Some of the city’s first “floor shows”, as they were known then, were staged at Eros cinema’s classy top-floor restaurant, where European cabaret troupes entertained homesick GIs stationed here during the war. The cabaret would almost always be one part of an evening’s programme; a feature film, a set by a live band and a dog show were among the other features.
From the middle to the late 1960s, the city’s most classy nightclub, the original Blue Nile located at 35, New Marine Lines, hosted a formidable line-up of striptease artists from Calcutta, but none more popular than sassy Anglo-Burmese siren, Tamiko the Tomato, renowned for her humour and jiggling bosom. Some Mumbai’s most prominent and well-heeled citizens attended these shows (at Rs 50 a pop, it was clearly off limits to most) and since it was the prohibition era, Blue Nile’s guests had to settle for sipping cups of espresso, which was widely considered the height of sophistication at the time. Other venues with regular cabaret shows included the Ritz Hotel’s ultra-exclusive Little Hut as well as the Ambassador Hotel, then owned by the flamboyant Greek bon vivant, Jack Voyantzis, often seen with an attractive female on his arm and a giant Cuban wedged in his mouth.
Even the Indian state acknowledged the value of these performances and through the 1970s, there were innumerable Indo-Turkish cultural exchange performances that brought some of the best belly dancers in the Mediterranean for ticketed shows open to the public at mainstream venues like the Birla Matushree Hall. Not surprisingly, these performances were immensely popular, though the audience would also have to first endure a yawn-inducing lecture on Indo-Turkish cooperation, not to mention a never-ending series of speeches with bureaucrats singing paeans to everlasting Indo-Turkish friendship.

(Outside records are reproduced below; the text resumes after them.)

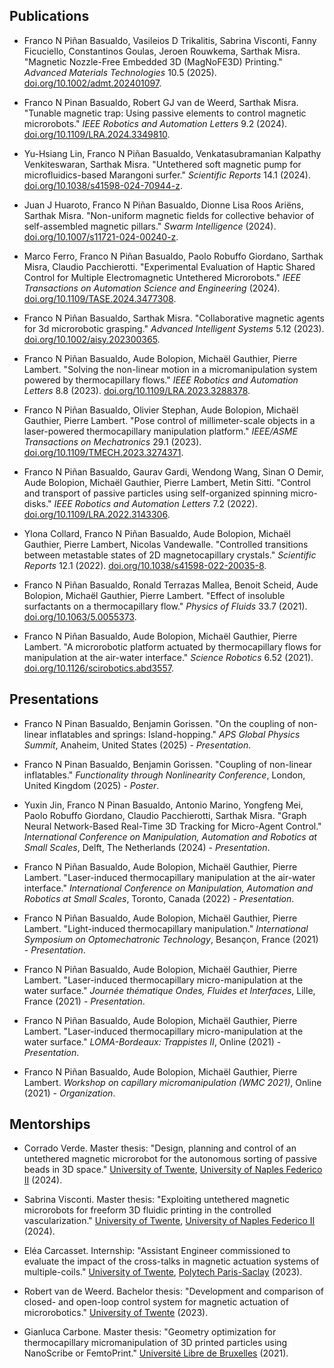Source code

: ## Publications


- Franco N Piñan Basualdo, Vasileios D Trikalitis, Sabrina Visconti, Fanny Ficuciello, Constantinos Goulas, Jeroen Rouwkema, Sarthak Misra. "Magnetic Nozzle-Free Embedded 3D (MagNoFE3D) Printing." *Advanced Materials Technologies* 10.5 (2025). [doi.org/10.1002/admt.202401097](https://doi.org/10.1002/admt.202401097).

- Franco N Pinan Basualdo, Robert GJ van de Weerd, Sarthak Misra. "Tunable magnetic trap: Using passive elements to control magnetic microrobots." *IEEE Robotics and Automation Letters* 9.2 (2024). [doi.org/10.1109/LRA.2024.3349810](https://doi.org/10.1109/LRA.2024.3349810).

- Yu-Hsiang Lin, Franco N Piñan Basualdo, Venkatasubramanian Kalpathy Venkiteswaran, Sarthak Misra. "Untethered soft magnetic pump for microfluidics-based Marangoni surfer." *Scientific Reports* 14.1 (2024). [doi.org/10.1038/s41598-024-70944-z](https://doi.org/10.1038/s41598-024-70944-z).

- Juan J Huaroto, Franco N Piñan Basualdo, Dionne Lisa Roos Ariëns, Sarthak Misra. "Non-uniform magnetic fields for collective behavior of self-assembled magnetic pillars." *Swarm Intelligence* (2024). [doi.org/10.1007/s11721-024-00240-z](https://doi.org/10.1007/s11721-024-00240-z).

- Marco Ferro, Franco N Piñan Basualdo, Paolo Robuffo Giordano, Sarthak Misra, Claudio Pacchierotti. "Experimental Evaluation of Haptic Shared Control for Multiple Electromagnetic Untethered Microrobots." *IEEE Transactions on Automation Science and Engineering* (2024). [doi.org/10.1109/TASE.2024.3477308](https://doi.org/10.1109/TASE.2024.3477308).

- Franco N Piñan Basualdo, Sarthak Misra. "Collaborative magnetic agents for 3d microrobotic grasping." *Advanced Intelligent Systems* 5.12 (2023). [doi.org/10.1002/aisy.202300365](https://doi.org/10.1002/aisy.202300365).

- Franco N Piñan Basualdo, Aude Bolopion, Michaël Gauthier, Pierre Lambert. "Solving the non-linear motion in a micromanipulation system powered by thermocapillary flows." *IEEE Robotics and Automation Letters* 8.8 (2023). [doi.org/10.1109/LRA.2023.3288378](https://doi.org/10.1109/LRA.2023.3288378).

- Franco N Piñan Basualdo, Olivier Stephan, Aude Bolopion, Michaël Gauthier, Pierre Lambert. "Pose control of millimeter-scale objects in a laser-powered thermocapillary manipulation platform." *IEEE/ASME Transactions on Mechatronics* 29.1 (2023). [doi.org/10.1109/TMECH.2023.3274371](https://doi.org/10.1109/TMECH.2023.3274371).

- Franco N Piñan Basualdo, Gaurav Gardi, Wendong Wang, Sinan O Demir, Aude Bolopion, Michaël Gauthier, Pierre Lambert, Metin Sitti. "Control and transport of passive particles using self-organized spinning micro-disks." *IEEE Robotics and Automation Letters* 7.2 (2022). [doi.org/10.1109/LRA.2022.3143306](https://doi.org/10.1109/LRA.2022.3143306).

- Ylona Collard, Franco N Piñan Basualdo, Aude Bolopion, Michaël Gauthier, Pierre Lambert, Nicolas Vandewalle. "Controlled transitions between metastable states of 2D magnetocapillary crystals." *Scientific Reports* 12.1 (2022). [doi.org/10.1038/s41598-022-20035-8](https://doi.org/10.1038/s41598-022-20035-8).

- Franco N Piñan Basualdo, Ronald Terrazas Mallea, Benoit Scheid, Aude Bolopion, Michaël Gauthier, Pierre Lambert. "Effect of insoluble surfactants on a thermocapillary flow." *Physics of Fluids* 33.7 (2021). [doi.org/10.1063/5.0055373](https://doi.org/10.1063/5.0055373).

- Franco N Piñan Basualdo, Aude Bolopion, Michaël Gauthier, Pierre Lambert. "A microrobotic platform actuated by thermocapillary flows for manipulation at the air-water interface." *Science Robotics* 6.52 (2021). [doi.org/10.1126/scirobotics.abd3557](https://doi.org/10.1126/scirobotics.abd3557).


## Presentations


- Franco N Pinan Basualdo, Benjamin Gorissen.  "On the coupling of non-linear inflatables and springs: Island-hopping." *APS Global Physics Summit*, Anaheim, United States (2025) - _Presentation_.

- Franco N Pinan Basualdo, Benjamin Gorissen.  "Coupling of non-linear inflatables." *Functionality through Nonlinearity Conference*, London, United Kingdom (2025) - _Poster_.

- Yuxin Jin, Franco N Pinan Basualdo, Antonio Marino, Yongfeng Mei, Paolo Robuffo Giordano, Claudio Pacchierotti, Sarthak Misra.  "Graph Neural Network-Based Real-Time 3D Tracking for Micro-Agent Control." *International Conference on Manipulation, Automation and Robotics at Small Scales*, Delft, The Netherlands (2024) - _Presentation_.

- Franco N Piñan Basualdo, Aude Bolopion, Michaël Gauthier, Pierre Lambert.  "Laser-induced thermocapillary manipulation at the air-water interface." *International Conference on Manipulation, Automation and Robotics at Small Scales*, Toronto, Canada (2022) - _Presentation_.

- Franco N Piñan Basualdo, Aude Bolopion, Michaël Gauthier, Pierre Lambert.  "Light-induced thermocapillary manipulation." *International Symposium on Optomechatronic Technology*, Besançon, France (2021) - _Presentation_.

- Franco N Piñan Basualdo, Aude Bolopion, Michaël Gauthier, Pierre Lambert.  "Laser-induced thermocapillary micro-manipulation at the water surface." *Journée thématique Ondes, Fluides et Interfaces*, Lille, France (2021) - _Presentation_.

- Franco N Piñan Basualdo, Aude Bolopion, Michaël Gauthier, Pierre Lambert.  "Laser-induced thermocapillary micro-manipulation at the water surface." *LOMA-Bordeaux: Trappistes II*, Online (2021) - _Presentation_.

- Franco N Piñan Basualdo, Aude Bolopion, Michaël Gauthier, Pierre Lambert. *Workshop on capillary micromanipulation (WMC 2021)*, Online (2021) - _Organization_.


## Mentorships


- Corrado Verde. Master thesis: "Design, planning and control of an untethered magnetic microrobot for the autonomous sorting of passive beads in 3D space." [University of Twente](https://www.utwente.nl/), [University of Naples Federico II](https://www.international.unina.it/) (2024).

- Sabrina Visconti. Master thesis: "Exploiting untethered magnetic microrobots for freeform 3D fluidic printing in the controlled vascularization." [University of Twente](https://www.utwente.nl/), [University of Naples Federico II](https://www.international.unina.it/) (2024).

- Eléa Carcasset. Internship: "Assistant Engineer commissioned to evaluate the impact of the cross-talks in magnetic actuation systems of multiple-coils." [University of Twente](https://www.utwente.nl/), [Polytech Paris-Saclay](https://www.polytech.universite-paris-saclay.fr/) (2023).

- Robert van de Weerd. Bachelor thesis: "Development and comparison of closed- and open-loop control system for magnetic actuation of microrobotics." [University of Twente](https://www.utwente.nl/) (2023).

- Gianluca Carbone. Master thesis: "Geometry optimization for thermocapillary micromanipulation of 3D printed particles using NanoScribe or FemtoPrint." [Université Libre de Bruxelles](https://www.ulb.be/) (2021).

By the late 1970s, a striptease venue in Colaba, also called Blue Nile, sprung into prominence hosting several performances daily and charging customers Rs 150 for each show. No alcohol was served and to project an impression of absolute legality, a large sign greeted patrons as they entered the club: “Under BMC rules drinking water shall be supplied.”
Blue Nile’s management fought tooth-and-nail to remain open, scoring a major court victory over the Mumbai Police (after that, it famously became the only Colaba nightstop exempt from paying hafta). But a series of high-profile raids in the late 1990s broke the back of Mumbai’s last striptease venue, and was finally shuttered two years ago. It has since been converted into a swish bakery.
At the moment, there are no cabaret shows in the city. Until two weeks ago, the closest thing available was a performance by a pole dancer from Belarus at The Orchid in Santa Cruz. But the show has been temporarily discontinued. “With dance bars being such a hot issue at the moment we’ve decided to wait and watch the situation before we decid to bring her back,” says the hotel’s F & B manager. “For the time being we’ve sent the dancer to Mauritius.”